Utami Dewi Kinard (born 16 June 1951) is a former world-class badminton player who was considered Indonesia's #1 women's singles player in the 1970s, and became the United States' #1 player in 1981, after marrying former 6 time U.S. men's singles champion, Chris Kinard. She is also the sister of 8 time All-England singles champion, Rudy Hartono.

Early life 
Utami Dewi was born in Surabaya in 1951. She is the sister of 8 time All England singles champion, Rudy Hartono. She initially pursued running, and in the 1967 PASI championship at the Senayan Jakarta, Dewi won the women's 800 meter running event. She graduated from the Vocational Education Institute of Tarakanita in 1974.

Career 
Utami Dewi was the number 1 Indonesian women's singles player from 1971 to 1975. She played singles for the Indonesian Uber Cup teams of 1969, 1972, and 1975 (competitions then held every 3 years). The 1975 team was Indonesia's first to win the Women's World Team Championship. She was the second Indonesian player to reached the women's singles semi finals at the All England Open in 1975. As Mrs. Utami Kinard she ended her career as the #1 U.S. women's singles player in 1981 representing the U.S. as the #1 player on the 1981 U.S. Uber Cup team.

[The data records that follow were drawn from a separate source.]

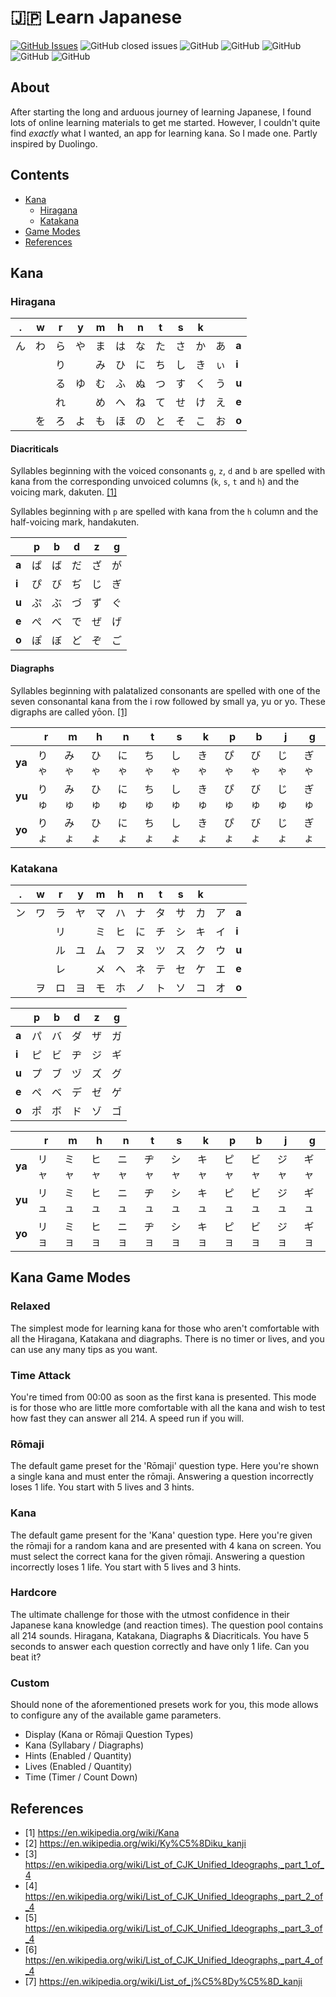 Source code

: # :jp: Learn Japanese

[![GitHub Issues](https://img.shields.io/github/issues/TomPlum/learn-japanese.svg)](https://github.com/TomPlum/learn-japanese/issues)
![GitHub closed issues](https://img.shields.io/github/issues-closed/TomPlum/learn-japanese?color=brightgreen)
![GitHub](https://img.shields.io/github/license/TomPlum/learn-japanese?color=informational)
![GitHub](https://img.shields.io/badge/statement-97%25-success)
![GitHub](https://img.shields.io/badge/branch-97%25-success)
![GitHub](https://img.shields.io/badge/function-96%25-success)
![GitHub](https://img.shields.io/badge/line-97%25-success)

## About
After starting the long and arduous journey of learning Japanese, I found lots of online learning materials to get me started. 
However, I couldn't quite find *exactly* what I wanted, an app for learning kana. So I made one. Partly inspired by Duolingo.

## Contents
* [Kana](#kana)
  * [Hiragana](#hiragana)
  * [Katakana](#katakana)
* [Game Modes](#game-modes)
* [References](#references)
## Kana

### Hiragana
| .  | w | r  | y | m  | h  | n | t  | s | k  |    |       |
|----|---|----|---|----|----|---|----|---|----|----|-------|
| ん | わ | ら | や | ま | は | な | た | さ | か | あ | **a** |
|   |    | り |    | み | ひ | に | ち | し | き | ぃ | **i** |
|   |    | る | ゆ | む | ふ | ぬ | つ | す | く | う | **u** |
|   |    | れ |    | め | へ | ね | て | せ | け | え | **e** |
|   | を | ろ | よ  | も | ほ | の | と | そ | こ | お | **o** |

#### Diacriticals
Syllables beginning with the voiced consonants `g`, `z`, `d` and `b` are spelled with kana from the corresponding
unvoiced columns (`k`, `s`, `t` and `h`) and the voicing mark, dakuten. [[1]](#1)

Syllables beginning with `p` are spelled with kana from the `h` column and the half-voicing mark, handakuten.

|     |  p  |  b  |  d  |  z  |  g  |
|-----|-----|-----|-----|-----|-----|
|**a**|  ぱ |  ば  | だ  | ざ  |  が  |
|**i**|  ぴ |  び  | ぢ  | じ  |  ぎ  |
|**u**|  ぷ |  ぶ  | づ  | ず  |  ぐ  |
|**e**|  ぺ |  べ  | で  | ぜ  |  げ  |
|**o**|  ぽ |  ぼ  | ど  | ぞ  |  ご  |

#### Diagraphs

Syllables beginning with palatalized consonants are spelled with one of the seven consonantal kana from the i row
followed by small ya, yu or yo. These digraphs are called yōon. [[1]](#1)

|      |   r   |   m   |   h   |   n   |   t   |   s   |   k   |   p   |   b   |   j   |   g   |
|------|-------|-------|-------|-------|-------|-------|-------|-------|-------|-------|-------|
|**ya**| りゃ  |  みゃ  |  ひゃ  |  にゃ  |  ちゃ |  しゃ   | きゃ  | ぴゃ  |  びゃ  |  じゃ  |  ぎゃ  |
|**yu**| りゅ  |  みゅ  |  ひゅ  |  にゅ  |  ちゅ |	 しゅ   | きゅ  | ぴゅ  |  びゅ  |  じゅ  |  ぎゅ  |
|**yo**| りょ  |  みょ  |  ひょ  |  にょ  |  ちょ |  しょ   | きょ  | ぴょ  |  びょ  |  じょ  |  ぎょ  |

### Katakana
| .  | w | r  | y | m  | h  | n | t  | s | k  |    |       |
|----|---|----|---|----|----|---|----|---|----|----|-------|
| ン | ワ | ラ | ヤ | マ | ハ | ナ | タ | サ | カ | ア | **a** |
|   |    | リ |    | ミ | ヒ | に | チ | シ | キ | イ | **i** |
|   |    | ル | ユ | ム | フ | ヌ | ツ | ス | ク | ウ | **u** |
|   |    | レ |    | メ | ヘ | ネ | テ | セ | ケ | エ | **e** |
|   | ヲ | ロ | ヨ  | モ | ホ | ノ | ト | ソ | コ | オ | **o** |

|     |  p  |  b  |  d  |  z  |  g  |
|-----|-----|-----|-----|-----|-----|
|**a**|  パ |  バ  | ダ  | ザ  |  ガ  |
|**i**|  ピ |  ビ  | ヂ  | ジ  |  ギ  |
|**u**|  プ |  ブ  | ヅ  | ズ  |  グ  |
|**e**|  ペ |  ベ  | デ  | ゼ  |  ゲ  |
|**o**|  ポ |  ボ  | ド  | ゾ  |  ゴ  |

|      |   r   |   m   |   h   |   n   |   t   |   s   |   k   |   p   |   b   |   j   |   g   |
|------|-------|-------|-------|-------|-------|-------|-------|-------|-------|-------|-------|
|**ya**| リャ  |  ミャ  |  ヒャ  |  ニャ  |  ヂャ |  シャ   | キャ  | ピャ  |  ビャ  |  ジャ  |  ギャ  |
|**yu**| リュ  |  ミュ  |  ヒュ  |  ニュ  |  ヂュ |	 シュ   | キュ  | ピュ  |  ビュ  |  ジュ  |  ギュ  |
|**yo**| リョ  |  ミョ  |  ヒョ  |  ニョ  |  ヂョ |  ショ   | キョ  | ピョ  |  ビョ  |  ジョ  |  ギョ  |

## Kana Game Modes

### Relaxed
The simplest mode for learning kana for those who aren't comfortable with all the Hiragana, Katakana and diagraphs.
There is no timer or lives, and you can use any many tips as you want.

### Time Attack
You're timed from 00:00 as soon as the first kana is presented. This mode is for those who are little more comfortable
with all the kana and wish to test how fast they can answer all 214. A speed run if you will.

### Rōmaji
The default game preset for the 'Rōmaji' question type. Here you're shown a single kana and must enter the rōmaji.
Answering a question incorrectly loses 1 life. You start with 5 lives and 3 hints.

### Kana
The default game present for the 'Kana' question type. Here you're given the rōmaji for a random kana and are presented
with 4 kana on screen. You must select the correct kana for the given rōmaji. Answering a question incorrectly loses
1 life. You start with 5 lives and 3 hints.

### Hardcore
The ultimate challenge for those with the utmost confidence in their Japanese kana knowledge (and reaction times).
The question pool contains all 214 sounds. Hiragana, Katakana, Diagraphs & Diacriticals. You have 5 seconds to answer
each question correctly and have only 1 life. Can you beat it?

### Custom
Should none of the aforementioned presets work for you, this mode allows to configure any of the available game
parameters.

- Display (Kana or Rōmaji Question Types)
- Kana (Syllabary / Diagraphs)
- Hints (Enabled / Quantity)
- Lives (Enabled / Quantity)
- Time (Timer / Count Down)

## References
- [<a id="1">1</a>] https://en.wikipedia.org/wiki/Kana
- [<a id="2">2</a>] https://en.wikipedia.org/wiki/Ky%C5%8Diku_kanji
- [<a id="3">3</a>] https://en.wikipedia.org/wiki/List_of_CJK_Unified_Ideographs,_part_1_of_4
- [<a id="4">4</a>] https://en.wikipedia.org/wiki/List_of_CJK_Unified_Ideographs,_part_2_of_4
- [<a id="5">5</a>] https://en.wikipedia.org/wiki/List_of_CJK_Unified_Ideographs,_part_3_of_4
- [<a id="6">6</a>] https://en.wikipedia.org/wiki/List_of_CJK_Unified_Ideographs,_part_4_of_4
- [<a id="7">7</a>] https://en.wikipedia.org/wiki/List_of_j%C5%8Dy%C5%8D_kanji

Along with her Indonesian and U.S. titles, Utami Dewi won the Asian singles championship in 1971, the Australian Open singles champion in 1975, the Mexican Open women's singles and mixed doubles Champion in 1979, and the South African singles champion in 1980.

Additional badminton career highlights 
1972 - Munich Olympics - Won the Silver medal in badminton women's singles (badminton was a demonstration sport).

1975 - All-England Badminton Championship -Reached the semi-finals of the women's singles.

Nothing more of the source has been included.